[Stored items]
- - - -

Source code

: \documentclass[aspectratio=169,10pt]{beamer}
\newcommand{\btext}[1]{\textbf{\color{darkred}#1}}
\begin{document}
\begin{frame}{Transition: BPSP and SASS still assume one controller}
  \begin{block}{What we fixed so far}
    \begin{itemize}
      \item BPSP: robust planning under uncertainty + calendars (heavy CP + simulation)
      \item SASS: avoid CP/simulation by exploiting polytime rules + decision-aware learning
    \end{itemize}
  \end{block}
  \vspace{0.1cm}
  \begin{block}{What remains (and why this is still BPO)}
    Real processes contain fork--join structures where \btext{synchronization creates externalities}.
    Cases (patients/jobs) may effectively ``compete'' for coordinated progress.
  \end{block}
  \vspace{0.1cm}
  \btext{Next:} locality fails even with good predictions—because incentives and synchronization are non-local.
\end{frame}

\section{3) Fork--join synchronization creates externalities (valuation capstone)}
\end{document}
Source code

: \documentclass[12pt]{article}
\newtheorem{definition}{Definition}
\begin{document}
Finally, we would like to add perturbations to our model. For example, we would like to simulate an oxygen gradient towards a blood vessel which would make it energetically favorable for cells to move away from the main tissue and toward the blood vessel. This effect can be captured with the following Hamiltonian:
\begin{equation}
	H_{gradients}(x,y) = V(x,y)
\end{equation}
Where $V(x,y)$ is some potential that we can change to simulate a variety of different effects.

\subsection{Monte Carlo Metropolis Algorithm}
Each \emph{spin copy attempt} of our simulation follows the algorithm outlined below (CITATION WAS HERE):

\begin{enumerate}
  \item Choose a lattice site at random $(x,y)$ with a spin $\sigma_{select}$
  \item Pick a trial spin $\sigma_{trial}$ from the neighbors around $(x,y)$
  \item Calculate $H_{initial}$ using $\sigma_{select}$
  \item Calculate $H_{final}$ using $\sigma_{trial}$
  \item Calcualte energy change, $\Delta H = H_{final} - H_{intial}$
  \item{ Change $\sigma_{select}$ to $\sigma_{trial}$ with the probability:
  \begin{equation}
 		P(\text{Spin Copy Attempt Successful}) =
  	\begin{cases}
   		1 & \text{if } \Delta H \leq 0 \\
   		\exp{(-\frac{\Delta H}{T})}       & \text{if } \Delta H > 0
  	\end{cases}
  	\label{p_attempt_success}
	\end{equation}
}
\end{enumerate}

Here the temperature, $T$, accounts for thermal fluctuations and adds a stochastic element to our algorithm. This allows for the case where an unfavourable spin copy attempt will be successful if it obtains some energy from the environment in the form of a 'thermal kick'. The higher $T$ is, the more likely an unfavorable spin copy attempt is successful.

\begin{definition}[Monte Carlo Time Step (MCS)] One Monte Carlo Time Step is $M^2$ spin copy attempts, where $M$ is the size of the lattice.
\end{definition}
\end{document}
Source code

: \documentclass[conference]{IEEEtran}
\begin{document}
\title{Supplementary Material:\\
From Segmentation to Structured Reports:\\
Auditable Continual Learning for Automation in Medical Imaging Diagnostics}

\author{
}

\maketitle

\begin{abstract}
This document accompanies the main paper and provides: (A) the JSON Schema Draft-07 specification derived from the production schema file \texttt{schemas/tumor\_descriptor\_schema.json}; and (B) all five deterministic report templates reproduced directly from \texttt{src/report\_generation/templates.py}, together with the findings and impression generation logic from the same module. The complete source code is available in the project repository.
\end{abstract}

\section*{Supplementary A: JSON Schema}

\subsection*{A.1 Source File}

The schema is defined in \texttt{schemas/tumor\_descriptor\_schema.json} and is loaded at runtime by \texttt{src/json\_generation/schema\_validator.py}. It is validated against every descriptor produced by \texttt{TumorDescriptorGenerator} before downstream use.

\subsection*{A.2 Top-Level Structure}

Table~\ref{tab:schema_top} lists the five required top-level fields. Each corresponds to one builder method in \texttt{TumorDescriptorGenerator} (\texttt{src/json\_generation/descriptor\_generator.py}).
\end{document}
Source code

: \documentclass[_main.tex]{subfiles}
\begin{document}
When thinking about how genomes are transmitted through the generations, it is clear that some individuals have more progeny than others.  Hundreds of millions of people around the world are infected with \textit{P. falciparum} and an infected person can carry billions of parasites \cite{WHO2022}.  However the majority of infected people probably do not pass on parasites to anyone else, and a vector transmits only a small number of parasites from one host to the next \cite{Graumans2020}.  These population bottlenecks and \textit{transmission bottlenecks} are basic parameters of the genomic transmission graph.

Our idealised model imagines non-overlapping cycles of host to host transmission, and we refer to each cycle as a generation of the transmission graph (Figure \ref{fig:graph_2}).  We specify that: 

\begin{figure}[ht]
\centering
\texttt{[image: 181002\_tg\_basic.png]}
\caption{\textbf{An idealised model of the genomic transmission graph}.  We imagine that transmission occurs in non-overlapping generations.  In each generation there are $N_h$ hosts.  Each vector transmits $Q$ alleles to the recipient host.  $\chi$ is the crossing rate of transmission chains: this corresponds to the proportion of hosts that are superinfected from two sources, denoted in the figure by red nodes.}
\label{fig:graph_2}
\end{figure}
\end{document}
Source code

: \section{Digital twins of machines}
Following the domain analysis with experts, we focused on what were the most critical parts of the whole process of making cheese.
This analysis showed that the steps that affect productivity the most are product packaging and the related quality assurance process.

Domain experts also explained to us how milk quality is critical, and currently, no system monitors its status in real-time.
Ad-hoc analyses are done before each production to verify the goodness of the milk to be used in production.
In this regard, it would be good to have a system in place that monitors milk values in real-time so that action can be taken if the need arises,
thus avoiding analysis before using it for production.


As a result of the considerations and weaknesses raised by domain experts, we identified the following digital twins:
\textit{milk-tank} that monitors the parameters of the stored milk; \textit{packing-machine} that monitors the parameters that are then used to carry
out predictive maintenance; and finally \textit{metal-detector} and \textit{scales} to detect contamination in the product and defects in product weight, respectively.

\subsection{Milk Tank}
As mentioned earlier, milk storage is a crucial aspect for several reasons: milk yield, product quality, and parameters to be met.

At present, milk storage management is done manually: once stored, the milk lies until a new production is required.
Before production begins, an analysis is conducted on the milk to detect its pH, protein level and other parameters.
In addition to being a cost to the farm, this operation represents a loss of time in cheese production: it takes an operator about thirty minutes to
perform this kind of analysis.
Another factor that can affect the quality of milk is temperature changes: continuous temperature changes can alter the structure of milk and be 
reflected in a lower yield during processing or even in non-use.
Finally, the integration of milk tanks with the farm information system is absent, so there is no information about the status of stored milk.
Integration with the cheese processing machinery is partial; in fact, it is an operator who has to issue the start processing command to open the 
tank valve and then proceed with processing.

- - - -

Exercise instructions -
This exercise requires the entries above to be restated exactly.

Your response -
Source code

: \documentclass[aspectratio=169,10pt]{beamer}
\newcommand{\btext}[1]{\textbf{\color{darkred}#1}}
\begin{document}
\begin{frame}{Transition: BPSP and SASS still assume one controller}
  \begin{block}{What we fixed so far}
    \begin{itemize}
      \item BPSP: robust planning under uncertainty + calendars (heavy CP + simulation)
      \item SASS: avoid CP/simulation by exploiting polytime rules + decision-aware learning
    \end{itemize}
  \end{block}
  \vspace{0.1cm}
  \begin{block}{What remains (and why this is still BPO)}
    Real processes contain fork--join structures where \btext{synchronization creates externalities}.
    Cases (patients/jobs) may effectively ``compete'' for coordinated progress.
  \end{block}
  \vspace{0.1cm}
  \btext{Next:} locality fails even with good predictions—because incentives and synchronization are non-local.
\end{frame}

\section{3) Fork--join synchronization creates externalities (valuation capstone)}
\end{document}
Source code

: \documentclass[12pt]{article}
\newtheorem{definition}{Definition}
\begin{document}
Finally, we would like to add perturbations to our model. For example, we would like to simulate an oxygen gradient towards a blood vessel which would make it energetically favorable for cells to move away from the main tissue and toward the blood vessel. This effect can be captured with the following Hamiltonian:
\begin{equation}
	H_{gradients}(x,y) = V(x,y)
\end{equation}
Where $V(x,y)$ is some potential that we can change to simulate a variety of different effects.

\subsection{Monte Carlo Metropolis Algorithm}
Each \emph{spin copy attempt} of our simulation follows the algorithm outlined below (CITATION WAS HERE):

\begin{enumerate}
  \item Choose a lattice site at random $(x,y)$ with a spin $\sigma_{select}$
  \item Pick a trial spin $\sigma_{trial}$ from the neighbors around $(x,y)$
  \item Calculate $H_{initial}$ using $\sigma_{select}$
  \item Calculate $H_{final}$ using $\sigma_{trial}$
  \item Calcualte energy change, $\Delta H = H_{final} - H_{intial}$
  \item{ Change $\sigma_{select}$ to $\sigma_{trial}$ with the probability:
  \begin{equation}
 		P(\text{Spin Copy Attempt Successful}) =
  	\begin{cases}
   		1 & \text{if } \Delta H \leq 0 \\
   		\exp{(-\frac{\Delta H}{T})}       & \text{if } \Delta H > 0
  	\end{cases}
  	\label{p_attempt_success}
	\end{equation}
}
\end{enumerate}

Here the temperature, $T$, accounts for thermal fluctuations and adds a stochastic element to our algorithm. This allows for the case where an unfavourable spin copy attempt will be successful if it obtains some energy from the environment in the form of a 'thermal kick'. The higher $T$ is, the more likely an unfavorable spin copy attempt is successful.

\begin{definition}[Monte Carlo Time Step (MCS)] One Monte Carlo Time Step is $M^2$ spin copy attempts, where $M$ is the size of the lattice.
\end{definition}
\end{document}
Source code

: \documentclass[conference]{IEEEtran}
\begin{document}
\title{Supplementary Material:\\
From Segmentation to Structured Reports:\\
Auditable Continual Learning for Automation in Medical Imaging Diagnostics}

\author{
}

\maketitle

\begin{abstract}
This document accompanies the main paper and provides: (A) the JSON Schema Draft-07 specification derived from the production schema file \texttt{schemas/tumor\_descriptor\_schema.json}; and (B) all five deterministic report templates reproduced directly from \texttt{src/report\_generation/templates.py}, together with the findings and impression generation logic from the same module. The complete source code is available in the project repository.
\end{abstract}

\section*{Supplementary A: JSON Schema}

\subsection*{A.1 Source File}

The schema is defined in \texttt{schemas/tumor\_descriptor\_schema.json} and is loaded at runtime by \texttt{src/json\_generation/schema\_validator.py}. It is validated against every descriptor produced by \texttt{TumorDescriptorGenerator} before downstream use.

\subsection*{A.2 Top-Level Structure}

Table~\ref{tab:schema_top} lists the five required top-level fields. Each corresponds to one builder method in \texttt{TumorDescriptorGenerator} (\texttt{src/json\_generation/descriptor\_generator.py}).
\end{document}
Source code

: \documentclass[_main.tex]{subfiles}
\begin{document}
When thinking about how genomes are transmitted through the generations, it is clear that some individuals have more progeny than others.  Hundreds of millions of people around the world are infected with \textit{P. falciparum} and an infected person can carry billions of parasites \cite{WHO2022}.  However the majority of infected people probably do not pass on parasites to anyone else, and a vector transmits only a small number of parasites from one host to the next \cite{Graumans2020}.  These population bottlenecks and \textit{transmission bottlenecks} are basic parameters of the genomic transmission graph.

Our idealised model imagines non-overlapping cycles of host to host transmission, and we refer to each cycle as a generation of the transmission graph (Figure \ref{fig:graph_2}).  We specify that: 

\begin{figure}[ht]
\centering
\texttt{[image: 181002\_tg\_basic.png]}
\caption{\textbf{An idealised model of the genomic transmission graph}.  We imagine that transmission occurs in non-overlapping generations.  In each generation there are $N_h$ hosts.  Each vector transmits $Q$ alleles to the recipient host.  $\chi$ is the crossing rate of transmission chains: this corresponds to the proportion of hosts that are superinfected from two sources, denoted in the figure by red nodes.}
\label{fig:graph_2}
\end{figure}
\end{document}
Source code

: \section{Digital twins of machines}
Following the domain analysis with experts, we focused on what were the most critical parts of the whole process of making cheese.
This analysis showed that the steps that affect productivity the most are product packaging and the related quality assurance process.

Domain experts also explained to us how milk quality is critical, and currently, no system monitors its status in real-time.
Ad-hoc analyses are done before each production to verify the goodness of the milk to be used in production.
In this regard, it would be good to have a system in place that monitors milk values in real-time so that action can be taken if the need arises,
thus avoiding analysis before using it for production.


As a result of the considerations and weaknesses raised by domain experts, we identified the following digital twins:
\textit{milk-tank} that monitors the parameters of the stored milk; \textit{packing-machine} that monitors the parameters that are then used to carry
out predictive maintenance; and finally \textit{metal-detector} and \textit{scales} to detect contamination in the product and defects in product weight, respectively.

\subsection{Milk Tank}
As mentioned earlier, milk storage is a crucial aspect for several reasons: milk yield, product quality, and parameters to be met.

At present, milk storage management is done manually: once stored, the milk lies until a new production is required.
Before production begins, an analysis is conducted on the milk to detect its pH, protein level and other parameters.
In addition to being a cost to the farm, this operation represents a loss of time in cheese production: it takes an operator about thirty minutes to
perform this kind of analysis.
Another factor that can affect the quality of milk is temperature changes: continuous temperature changes can alter the structure of milk and be 
reflected in a lower yield during processing or even in non-use.
Finally, the integration of milk tanks with the farm information system is absent, so there is no information about the status of stored milk.
Integration with the cheese processing machinery is partial; in fact, it is an operator who has to issue the start processing command to open the 
tank valve and then proceed with processing.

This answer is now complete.